Leur point commun, c’est l’idée qu’il faille construire une société dans laquelle l’intérêt général prendrait le pas sur les intérêts particuliers, les inégalités sociales seraient limitées, et les plus fragiles seraient protégés contre les duretés de la vie.
Pour construire une telle société, la gauche prône une politique reposant sur cinq piliers :
- une protection sociale robuste ;
- des services publics solides ;
- un droit du travail protecteur
- une fiscalité redistributive ;
- une politique de soutien au pouvoir d’achat et à l’emploi.
Lors de sa campagne électorale, François Hollande s’inscrivait fermement dans ce programme-pentagramme.
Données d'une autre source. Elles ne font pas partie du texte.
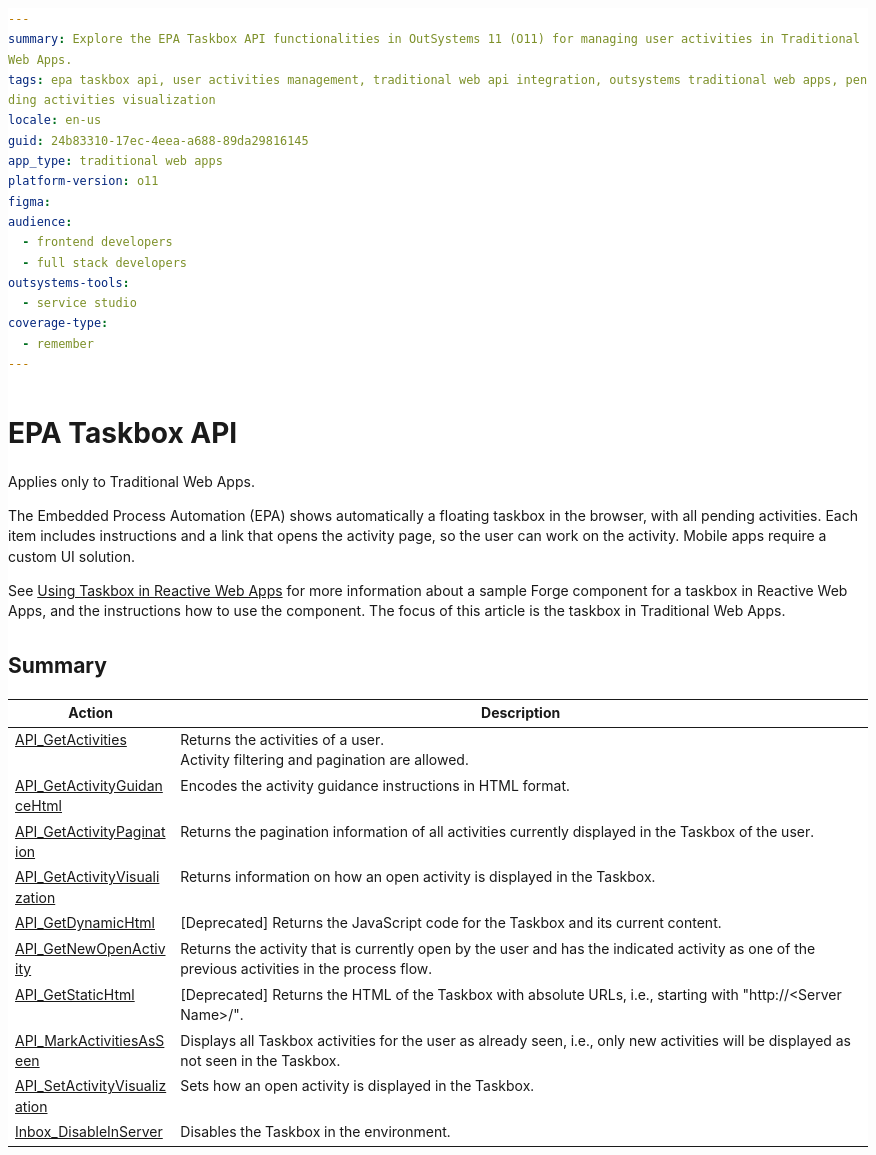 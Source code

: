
 ```yaml
---
summary: Explore the EPA Taskbox API functionalities in OutSystems 11 (O11) for managing user activities in Traditional Web Apps.
tags: epa taskbox api, user activities management, traditional web api integration, outsystems traditional web apps, pending activities visualization
locale: en-us
guid: 24b83310-17ec-4eea-a688-89da29816145
app_type: traditional web apps
platform-version: o11
figma:
audience:
  - frontend developers
  - full stack developers
outsystems-tools:
  - service studio
coverage-type:
  - remember
---
```


# EPA Taskbox API

<div class="info" markdown="1">

Applies only to Traditional Web Apps.

</div>

The Embedded Process Automation (EPA) shows automatically a floating taskbox in the browser, with all pending activities. Each item includes instructions and a link that opens the activity page, so the user can work on the activity. Mobile apps require a custom UI solution.

<div class="info" markdown="1">

See [Using Taskbox in Reactive Web Apps](https://success.outsystems.com/Documentation/How-to_Guides/Processes/Using_Taskbox_in_Reactive_Web_Apps) for  more information about a sample Forge component for a taskbox in Reactive Web Apps, and the instructions how to use the component. The focus of this article is the taskbox in Traditional Web Apps.

</div>


## Summary

Action | Description
---|---
[API_GetActivities](<#API_GetActivities>) | Returns the activities of a user.<br/>Activity filtering and pagination are allowed.
[API_GetActivityGuidanceHtml](<#API_GetActivityGuidanceHtml>) | Encodes the activity guidance instructions in HTML format.
[API_GetActivityPagination](<#API_GetActivityPagination>) | Returns the pagination information of all activities currently displayed in the Taskbox of the user.
[API_GetActivityVisualization](<#API_GetActivityVisualization>) | Returns information on how an open activity is displayed in the Taskbox.
[API_GetDynamicHtml](<#API_GetDynamicHtml>) | [Deprecated] Returns the JavaScript code for the Taskbox and its current content.
[API_GetNewOpenActivity](<#API_GetNewOpenActivity>) | Returns the activity that is currently open by the user and has the indicated activity as one of the previous activities in the process flow.
[API_GetStaticHtml](<#API_GetStaticHtml>) | [Deprecated] Returns the HTML of the Taskbox with absolute URLs, i.e., starting with &quot;http://&lt;Server Name&gt;/&quot;.
[API_MarkActivitiesAsSeen](<#API_MarkActivitiesAsSeen>) | Displays all Taskbox activities for the user as already seen, i.e., only new activities will be displayed as not seen in the Taskbox.
[API_SetActivityVisualization](<#API_SetActivityVisualization>) | Sets how an open activity is displayed in the Taskbox.
[Inbox_DisableInServer](<#Inbox_DisableInServer>) | Disables the Taskbox in the environment. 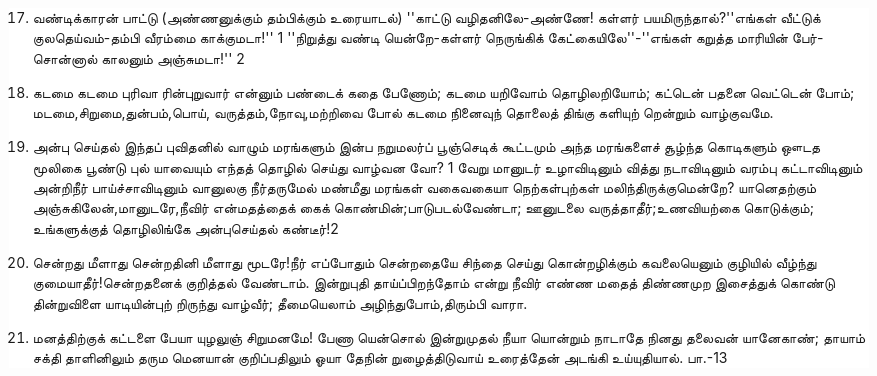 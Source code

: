 17. வண்டிக்காரன் பாட்டு
(அண்ணனுக்கும் தம்பிக்கும் உரையாடல்)
''காட்டு வழிதனிலே-அண்ணே!
கள்ளர் பயமிருந்தால்?''எங்கள்
வீட்டுக் குலதெய்வம்-தம்பி
வீரம்மை காக்குமடா!'' 1
''நிறுத்து வண்டி யென்றே-கள்ளர்
நெருங்கிக் கேட்கையிலே''-''எங்கள்
கறுத்த மாரியின் பேர்-சொன்னால்
காலனும் அஞ்சுமடா!'' 2

18. கடமை
கடமை புரிவா ரின்புறுவார்
என்னும் பண்டைக் கதை பேணோம்;
கடமை யறிவோம் தொழிலறியோம்;
கட்டென் பதனை வெட்டென் போம்;
மடமை,சிறுமை,துன்பம்,பொய்,
வருத்தம்,நோவு,மற்றிவை போல்
கடமை நினைவுந் தொலைத் திங்கு
களியுற் றென்றும் வாழ்குவமே.

19. அன்பு செய்தல்
இந்தப் புவிதனில் வாழும் மரங்களும்
இன்ப நறுமலர்ப் பூஞ்செடிக் கூட்டமும்
அந்த மரங்களைச் சூழ்ந்த கொடிகளும்
ஔடத மூலிகை பூண்டு புல் யாவையும்
எந்தத் தொழில் செய்து வாழ்வன வோ? 1
வேறு
மானுடர் உழாவிடினும் வித்து நடாவிடினும்
வரம்பு கட்டாவிடினும் அன்றிநீர் பாய்ச்சாவிடினும்
வானுலகு நீர்தருமேல் மண்மீது மரங்கள்
வகைவகையா நெற்கள்புற்கள் மலிந்திருக்குமென்றே?
யானெதற்கும் அஞ்சுகிலேன்,மானுடரே,நீவிர்
என்மதத்தைக் கைக் கொண்மின்;பாடுபடல்வேண்டா;
ஊனுடலை வருத்தாதீர்;உணவியற்கை கொடுக்கும்;
உங்களுக்குத் தொழிலிங்கே அன்புசெய்தல் கண்டீர்!2

20. சென்றது மீளாது
சென்றதினி மீளாது மூடரே!நீர்
எப்போதும் சென்றதையே சிந்தை செய்து
கொன்றழிக்கும் கவலையெனும் குழியில் வீழ்ந்து
குமையாதீர்!சென்றதனைக் குறித்தல் வேண்டாம்.
இன்றுபுதி தாய்ப்பிறந்தோம் என்று நீவிர்
எண்ண மதைத் திண்ணமுற இசைத்துக் கொண்டு
தின்றுவிளை யாடியின்புற் றிருந்து வாழ்வீர்;
தீமையெலாம் அழிந்துபோம்,திரும்பி வாரா.

21. மனத்திற்குக் கட்டளை
பேயா யுழலுஞ் சிறுமனமே!
பேணா யென்சொல் இன்றுமுதல்
நீயா யொன்றும் நாடாதே
நினது தலைவன் யானேகாண்;
தாயாம் சக்தி தாளினிலும்
தரும மெனயான் குறிப்பதிலும்
ஓயா தேநின் றுழைத்திடுவாய்
உரைத்தேன் அடங்கி உய்யுதியால்.
பா.-13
Il avait promis de négocier un pacte européen de croissance, de réformer la fiscalité pour la rendre plus juste… Chacune de ses décisions, avait-il promis, serait prise à l’aune de la justice sociale.
Aujourd’hui, dans la formulation de ses priorités, force est de constater qu’il s’est bien éloigné de ce socle idéologique. Depuis novembre 2012, il a pris comme cap la compétitivité des entreprises, et il prend des mesures allant dans ce sens. Il n’hésite pas à prélever des impôts chez les ménages (TVA) et à alléger sans contrepartie les charges des entreprises (CICE).
Lors de ses vœux, il a certes évoqué l’idée d’une grande réforme fiscale, mais pour aussitôt préciser que le sens de cette dernière était d’aboutir à une baisse des impôts. Et s’il a évoqué la protection sociale, c’est uniquement pour souligner la nécessité « d’en terminer avec les excès et les abus ».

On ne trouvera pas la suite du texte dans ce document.